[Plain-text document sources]
- Opening Delimiter -

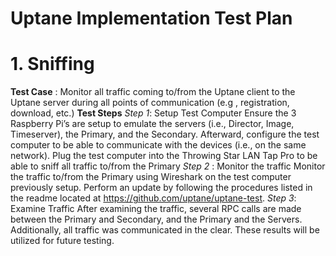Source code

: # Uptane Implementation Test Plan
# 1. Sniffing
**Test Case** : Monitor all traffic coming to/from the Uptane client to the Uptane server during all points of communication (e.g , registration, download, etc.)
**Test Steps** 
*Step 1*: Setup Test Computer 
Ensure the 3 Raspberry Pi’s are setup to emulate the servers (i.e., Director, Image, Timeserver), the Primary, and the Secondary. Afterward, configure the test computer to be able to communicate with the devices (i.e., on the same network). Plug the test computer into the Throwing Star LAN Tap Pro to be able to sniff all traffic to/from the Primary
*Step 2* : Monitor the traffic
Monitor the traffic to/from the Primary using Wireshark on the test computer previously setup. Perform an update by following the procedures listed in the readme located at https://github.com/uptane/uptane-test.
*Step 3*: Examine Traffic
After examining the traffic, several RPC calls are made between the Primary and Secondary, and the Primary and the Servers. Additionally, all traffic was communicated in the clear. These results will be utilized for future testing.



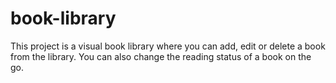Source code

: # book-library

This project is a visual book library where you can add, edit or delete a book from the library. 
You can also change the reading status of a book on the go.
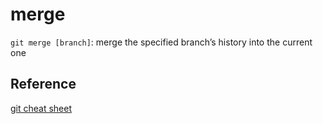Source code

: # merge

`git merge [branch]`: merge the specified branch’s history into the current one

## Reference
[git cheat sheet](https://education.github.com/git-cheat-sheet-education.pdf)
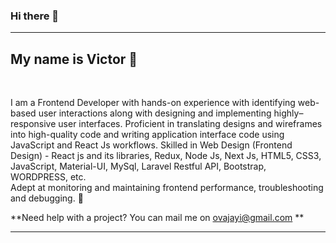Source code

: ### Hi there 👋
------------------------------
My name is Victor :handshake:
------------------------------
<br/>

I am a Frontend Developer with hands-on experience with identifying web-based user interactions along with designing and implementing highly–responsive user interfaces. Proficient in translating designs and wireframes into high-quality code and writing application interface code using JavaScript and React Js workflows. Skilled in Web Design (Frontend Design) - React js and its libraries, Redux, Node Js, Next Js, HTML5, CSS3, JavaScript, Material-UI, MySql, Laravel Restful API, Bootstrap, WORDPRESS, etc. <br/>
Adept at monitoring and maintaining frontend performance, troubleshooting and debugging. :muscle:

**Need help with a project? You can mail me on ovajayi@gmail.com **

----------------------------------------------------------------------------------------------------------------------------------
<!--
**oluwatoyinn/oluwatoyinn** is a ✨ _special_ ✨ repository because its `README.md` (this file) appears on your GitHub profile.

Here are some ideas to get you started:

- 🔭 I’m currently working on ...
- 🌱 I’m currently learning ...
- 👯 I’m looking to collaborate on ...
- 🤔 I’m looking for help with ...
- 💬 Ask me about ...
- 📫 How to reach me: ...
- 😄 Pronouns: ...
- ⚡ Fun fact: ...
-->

- Closing Delimiter -
- Opening Delimiter -

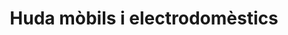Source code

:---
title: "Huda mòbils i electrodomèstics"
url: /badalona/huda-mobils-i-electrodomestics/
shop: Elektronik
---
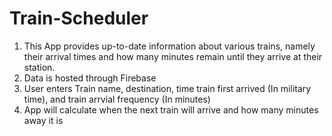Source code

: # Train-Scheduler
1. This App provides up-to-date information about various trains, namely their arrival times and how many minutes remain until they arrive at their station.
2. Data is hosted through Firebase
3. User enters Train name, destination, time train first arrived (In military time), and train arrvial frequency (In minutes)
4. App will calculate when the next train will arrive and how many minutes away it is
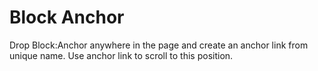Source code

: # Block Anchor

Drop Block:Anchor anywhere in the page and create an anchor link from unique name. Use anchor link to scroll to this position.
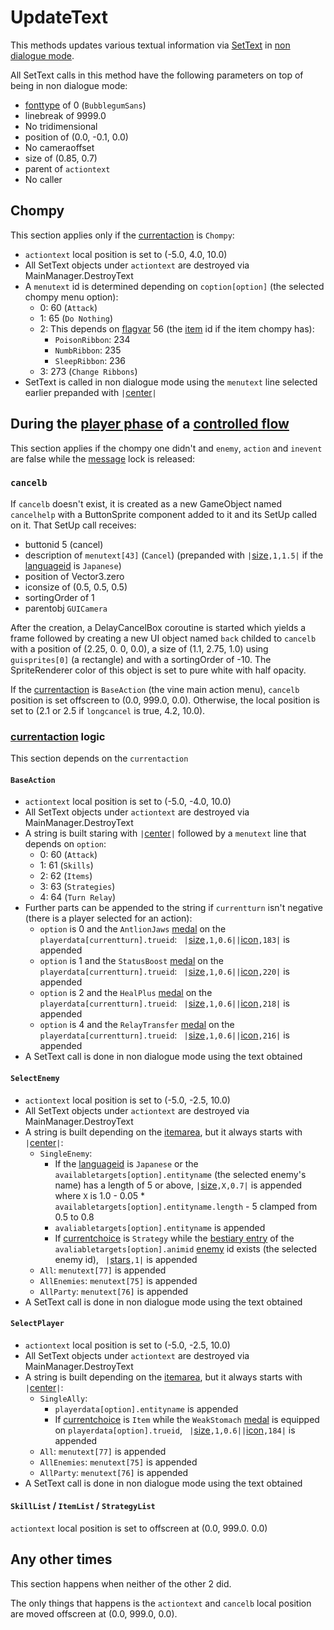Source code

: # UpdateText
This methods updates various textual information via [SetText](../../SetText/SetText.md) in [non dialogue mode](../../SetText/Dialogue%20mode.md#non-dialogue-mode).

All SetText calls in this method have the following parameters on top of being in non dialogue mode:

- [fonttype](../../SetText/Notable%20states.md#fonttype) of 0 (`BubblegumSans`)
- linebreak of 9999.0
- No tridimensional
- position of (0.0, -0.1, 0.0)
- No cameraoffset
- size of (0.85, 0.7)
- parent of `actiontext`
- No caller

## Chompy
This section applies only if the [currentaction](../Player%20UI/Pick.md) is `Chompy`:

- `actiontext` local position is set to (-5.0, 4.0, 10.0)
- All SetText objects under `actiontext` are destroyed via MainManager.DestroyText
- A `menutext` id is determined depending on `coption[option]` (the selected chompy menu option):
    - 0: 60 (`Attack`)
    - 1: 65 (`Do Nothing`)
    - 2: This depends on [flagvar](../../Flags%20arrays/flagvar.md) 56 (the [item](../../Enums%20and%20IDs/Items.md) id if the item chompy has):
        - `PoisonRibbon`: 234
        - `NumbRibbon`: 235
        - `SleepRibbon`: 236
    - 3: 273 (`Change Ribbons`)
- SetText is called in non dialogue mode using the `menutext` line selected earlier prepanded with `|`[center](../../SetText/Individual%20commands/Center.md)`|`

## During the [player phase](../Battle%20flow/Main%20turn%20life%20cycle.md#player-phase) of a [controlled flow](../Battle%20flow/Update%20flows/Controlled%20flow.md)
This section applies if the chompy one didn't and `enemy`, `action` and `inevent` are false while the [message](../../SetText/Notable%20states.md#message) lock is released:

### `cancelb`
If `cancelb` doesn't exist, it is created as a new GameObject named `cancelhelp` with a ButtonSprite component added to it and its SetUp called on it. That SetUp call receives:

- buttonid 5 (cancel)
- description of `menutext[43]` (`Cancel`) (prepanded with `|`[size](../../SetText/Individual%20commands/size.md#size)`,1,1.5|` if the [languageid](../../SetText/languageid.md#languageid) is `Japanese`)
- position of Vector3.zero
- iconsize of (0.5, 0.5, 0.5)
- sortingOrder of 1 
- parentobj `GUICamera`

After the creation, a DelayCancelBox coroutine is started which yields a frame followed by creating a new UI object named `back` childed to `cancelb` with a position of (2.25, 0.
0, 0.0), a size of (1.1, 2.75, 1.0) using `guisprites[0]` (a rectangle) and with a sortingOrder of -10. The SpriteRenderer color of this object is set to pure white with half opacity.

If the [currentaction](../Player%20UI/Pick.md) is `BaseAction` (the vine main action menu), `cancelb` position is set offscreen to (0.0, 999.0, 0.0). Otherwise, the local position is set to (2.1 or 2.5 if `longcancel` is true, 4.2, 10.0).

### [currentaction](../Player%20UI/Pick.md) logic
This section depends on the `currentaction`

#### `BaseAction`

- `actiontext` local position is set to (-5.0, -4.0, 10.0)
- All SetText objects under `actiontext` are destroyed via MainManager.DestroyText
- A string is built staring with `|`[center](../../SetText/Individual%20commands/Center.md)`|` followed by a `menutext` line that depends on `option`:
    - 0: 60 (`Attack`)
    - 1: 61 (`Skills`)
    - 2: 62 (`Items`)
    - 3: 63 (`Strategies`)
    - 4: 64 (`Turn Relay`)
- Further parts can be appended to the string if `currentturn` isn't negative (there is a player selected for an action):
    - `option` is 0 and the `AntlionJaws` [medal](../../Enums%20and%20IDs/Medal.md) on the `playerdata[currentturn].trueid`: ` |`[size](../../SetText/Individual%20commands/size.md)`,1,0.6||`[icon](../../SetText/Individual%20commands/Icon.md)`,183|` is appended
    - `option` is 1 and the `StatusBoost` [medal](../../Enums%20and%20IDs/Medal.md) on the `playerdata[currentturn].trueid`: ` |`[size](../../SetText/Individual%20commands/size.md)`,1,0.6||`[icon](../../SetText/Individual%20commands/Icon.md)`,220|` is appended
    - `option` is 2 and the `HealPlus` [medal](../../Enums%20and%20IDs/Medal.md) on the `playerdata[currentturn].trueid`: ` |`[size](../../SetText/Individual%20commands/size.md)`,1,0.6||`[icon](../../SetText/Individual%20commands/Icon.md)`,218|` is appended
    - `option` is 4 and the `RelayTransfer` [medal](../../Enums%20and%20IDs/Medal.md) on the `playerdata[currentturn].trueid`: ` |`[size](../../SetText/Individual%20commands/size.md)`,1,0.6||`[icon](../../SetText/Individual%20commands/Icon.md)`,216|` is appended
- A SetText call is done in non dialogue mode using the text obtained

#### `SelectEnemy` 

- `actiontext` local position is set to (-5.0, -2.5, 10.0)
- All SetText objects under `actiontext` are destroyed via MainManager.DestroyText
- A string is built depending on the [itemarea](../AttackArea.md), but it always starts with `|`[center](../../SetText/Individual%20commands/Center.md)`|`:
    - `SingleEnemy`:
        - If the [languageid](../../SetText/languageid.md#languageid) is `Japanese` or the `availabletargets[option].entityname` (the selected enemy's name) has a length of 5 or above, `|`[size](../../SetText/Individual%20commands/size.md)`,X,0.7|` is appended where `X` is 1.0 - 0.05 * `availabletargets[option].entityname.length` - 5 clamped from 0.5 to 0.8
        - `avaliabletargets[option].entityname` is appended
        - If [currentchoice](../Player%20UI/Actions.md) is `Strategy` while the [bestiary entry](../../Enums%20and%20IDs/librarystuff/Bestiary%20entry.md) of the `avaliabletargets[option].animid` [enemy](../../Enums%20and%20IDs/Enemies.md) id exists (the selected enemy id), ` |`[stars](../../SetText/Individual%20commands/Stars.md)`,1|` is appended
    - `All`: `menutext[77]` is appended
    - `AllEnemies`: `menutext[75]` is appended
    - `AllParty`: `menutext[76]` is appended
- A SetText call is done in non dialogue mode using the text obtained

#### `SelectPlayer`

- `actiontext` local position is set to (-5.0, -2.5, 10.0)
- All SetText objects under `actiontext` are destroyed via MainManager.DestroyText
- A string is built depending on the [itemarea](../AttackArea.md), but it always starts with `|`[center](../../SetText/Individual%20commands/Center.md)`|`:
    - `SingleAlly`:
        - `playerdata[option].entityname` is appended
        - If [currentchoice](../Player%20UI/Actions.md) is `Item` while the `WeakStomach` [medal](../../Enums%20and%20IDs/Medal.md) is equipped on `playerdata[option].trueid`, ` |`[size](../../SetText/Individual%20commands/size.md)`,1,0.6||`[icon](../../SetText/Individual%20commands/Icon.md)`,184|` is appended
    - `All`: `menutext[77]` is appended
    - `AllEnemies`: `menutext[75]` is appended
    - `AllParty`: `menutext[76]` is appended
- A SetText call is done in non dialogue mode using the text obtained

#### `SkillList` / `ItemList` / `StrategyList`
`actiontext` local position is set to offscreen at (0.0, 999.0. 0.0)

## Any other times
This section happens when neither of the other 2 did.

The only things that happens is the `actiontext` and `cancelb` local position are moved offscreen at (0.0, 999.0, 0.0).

- Closing Delimiter -
- Opening Delimiter -

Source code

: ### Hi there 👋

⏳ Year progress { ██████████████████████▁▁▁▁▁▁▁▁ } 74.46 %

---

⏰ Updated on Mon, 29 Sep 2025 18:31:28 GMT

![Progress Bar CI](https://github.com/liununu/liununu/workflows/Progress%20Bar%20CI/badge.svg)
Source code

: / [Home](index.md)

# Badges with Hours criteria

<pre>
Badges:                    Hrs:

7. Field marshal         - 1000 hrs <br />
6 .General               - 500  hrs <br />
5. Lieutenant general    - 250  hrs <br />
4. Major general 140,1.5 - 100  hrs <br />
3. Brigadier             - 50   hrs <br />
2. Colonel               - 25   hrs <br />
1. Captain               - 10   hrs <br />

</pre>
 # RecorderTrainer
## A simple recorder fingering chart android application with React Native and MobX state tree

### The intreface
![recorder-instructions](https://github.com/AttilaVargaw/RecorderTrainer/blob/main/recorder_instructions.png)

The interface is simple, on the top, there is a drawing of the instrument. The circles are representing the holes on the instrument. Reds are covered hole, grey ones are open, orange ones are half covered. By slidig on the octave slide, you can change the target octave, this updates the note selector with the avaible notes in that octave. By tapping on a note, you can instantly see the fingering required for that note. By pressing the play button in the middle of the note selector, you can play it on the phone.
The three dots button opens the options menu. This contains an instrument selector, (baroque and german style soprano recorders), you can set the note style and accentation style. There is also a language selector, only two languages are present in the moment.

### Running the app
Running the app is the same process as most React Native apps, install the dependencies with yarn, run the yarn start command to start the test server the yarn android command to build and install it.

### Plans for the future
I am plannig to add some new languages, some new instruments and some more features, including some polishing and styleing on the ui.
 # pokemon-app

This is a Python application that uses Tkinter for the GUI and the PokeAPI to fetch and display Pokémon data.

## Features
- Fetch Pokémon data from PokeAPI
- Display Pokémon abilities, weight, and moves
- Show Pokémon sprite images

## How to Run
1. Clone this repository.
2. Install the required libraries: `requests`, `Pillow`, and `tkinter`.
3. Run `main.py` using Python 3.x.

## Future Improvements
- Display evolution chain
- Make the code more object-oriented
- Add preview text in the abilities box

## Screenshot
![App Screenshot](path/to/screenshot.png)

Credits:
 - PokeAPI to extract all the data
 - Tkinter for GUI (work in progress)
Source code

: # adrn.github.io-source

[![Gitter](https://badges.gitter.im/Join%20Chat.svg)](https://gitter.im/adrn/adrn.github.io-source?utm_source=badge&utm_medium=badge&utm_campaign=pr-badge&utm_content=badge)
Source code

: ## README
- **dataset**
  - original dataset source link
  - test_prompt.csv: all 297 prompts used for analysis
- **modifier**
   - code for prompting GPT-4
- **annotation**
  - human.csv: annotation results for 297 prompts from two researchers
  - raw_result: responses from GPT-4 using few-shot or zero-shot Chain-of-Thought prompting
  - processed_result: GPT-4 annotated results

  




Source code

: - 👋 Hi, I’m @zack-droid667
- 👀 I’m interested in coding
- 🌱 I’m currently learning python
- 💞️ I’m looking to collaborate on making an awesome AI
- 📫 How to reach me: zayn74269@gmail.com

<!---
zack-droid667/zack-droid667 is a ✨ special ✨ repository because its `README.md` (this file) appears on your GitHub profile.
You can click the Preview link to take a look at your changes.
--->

- Closing Delimiter -

WHAT THE TASK ASKS: Copy exactly, without pictures, the lines above from the one with "1. This App" down to the one with "- [fonttype](../../SetText/Notable%20states.md#fonttype) of", inclusive.

RESULT:
1. This App provides up-to-date information about various trains, namely their arrival times and how many minutes remain until they arrive at their station.
2. Data is hosted through Firebase
3. User enters Train name, destination, time train first arrived (In military time), and train arrvial frequency (In minutes)
4. App will calculate when the next train will arrive and how many minutes away it is
Source code

: # Block Anchor

Drop Block:Anchor anywhere in the page and create an anchor link from unique name. Use anchor link to scroll to this position.
Source code

: # UpdateText
This methods updates various textual information via [SetText](../../SetText/SetText.md) in [non dialogue mode](../../SetText/Dialogue%20mode.md#non-dialogue-mode).

All SetText calls in this method have the following parameters on top of being in non dialogue mode:

- [fonttype](../../SetText/Notable%20states.md#fonttype) of 0 (`BubblegumSans`)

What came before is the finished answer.